Segment Start: Material provided

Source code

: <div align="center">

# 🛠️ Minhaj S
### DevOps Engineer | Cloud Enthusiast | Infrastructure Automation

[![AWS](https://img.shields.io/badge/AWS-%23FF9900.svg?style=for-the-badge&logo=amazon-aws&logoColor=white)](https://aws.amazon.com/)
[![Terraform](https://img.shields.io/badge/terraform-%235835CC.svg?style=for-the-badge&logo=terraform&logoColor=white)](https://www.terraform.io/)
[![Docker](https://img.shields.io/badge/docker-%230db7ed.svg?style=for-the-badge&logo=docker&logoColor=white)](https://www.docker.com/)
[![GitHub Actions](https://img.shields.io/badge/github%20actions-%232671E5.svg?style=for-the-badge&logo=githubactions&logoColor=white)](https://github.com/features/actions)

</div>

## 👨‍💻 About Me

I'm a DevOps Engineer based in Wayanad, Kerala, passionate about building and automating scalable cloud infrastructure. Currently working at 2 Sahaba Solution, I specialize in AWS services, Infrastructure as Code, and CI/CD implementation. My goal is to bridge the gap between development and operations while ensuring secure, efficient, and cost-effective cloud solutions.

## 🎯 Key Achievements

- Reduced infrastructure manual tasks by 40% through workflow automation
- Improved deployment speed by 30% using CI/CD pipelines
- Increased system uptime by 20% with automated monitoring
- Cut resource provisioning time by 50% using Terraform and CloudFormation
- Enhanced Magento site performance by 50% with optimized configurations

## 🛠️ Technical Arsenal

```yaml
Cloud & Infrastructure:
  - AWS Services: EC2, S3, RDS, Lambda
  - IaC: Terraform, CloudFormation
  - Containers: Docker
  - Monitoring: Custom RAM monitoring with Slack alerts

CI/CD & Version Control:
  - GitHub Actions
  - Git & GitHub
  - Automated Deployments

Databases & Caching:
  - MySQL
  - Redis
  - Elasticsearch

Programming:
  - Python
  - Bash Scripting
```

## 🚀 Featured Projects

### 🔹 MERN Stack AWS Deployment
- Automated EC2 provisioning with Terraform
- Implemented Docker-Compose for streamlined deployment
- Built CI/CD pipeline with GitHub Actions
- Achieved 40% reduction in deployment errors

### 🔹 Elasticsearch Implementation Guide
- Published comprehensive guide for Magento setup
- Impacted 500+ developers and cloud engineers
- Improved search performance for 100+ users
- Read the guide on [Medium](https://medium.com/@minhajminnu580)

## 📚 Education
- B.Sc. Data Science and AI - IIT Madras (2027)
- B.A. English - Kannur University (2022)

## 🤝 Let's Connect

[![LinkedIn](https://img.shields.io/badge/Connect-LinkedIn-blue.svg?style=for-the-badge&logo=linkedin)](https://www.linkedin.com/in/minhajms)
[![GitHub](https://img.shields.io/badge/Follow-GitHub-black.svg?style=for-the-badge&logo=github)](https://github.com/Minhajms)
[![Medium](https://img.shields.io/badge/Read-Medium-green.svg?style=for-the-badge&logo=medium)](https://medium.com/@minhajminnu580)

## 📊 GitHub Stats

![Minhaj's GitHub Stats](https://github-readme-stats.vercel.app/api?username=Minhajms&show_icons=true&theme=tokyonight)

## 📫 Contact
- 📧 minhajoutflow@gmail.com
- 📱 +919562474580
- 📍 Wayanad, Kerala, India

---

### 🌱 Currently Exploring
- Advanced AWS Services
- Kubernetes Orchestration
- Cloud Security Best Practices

Segment End: Material provided

• _Aim of the exercise_
For the lines from the one containing "- 📍 Wayanad, Kerala, India" through the end of the listing above, output each exactly and leave out the rest.

• _Answer space_
- 📍 Wayanad, Kerala, India

---

### 🌱 Currently Exploring
- Advanced AWS Services
- Kubernetes Orchestration
- Cloud Security Best Practices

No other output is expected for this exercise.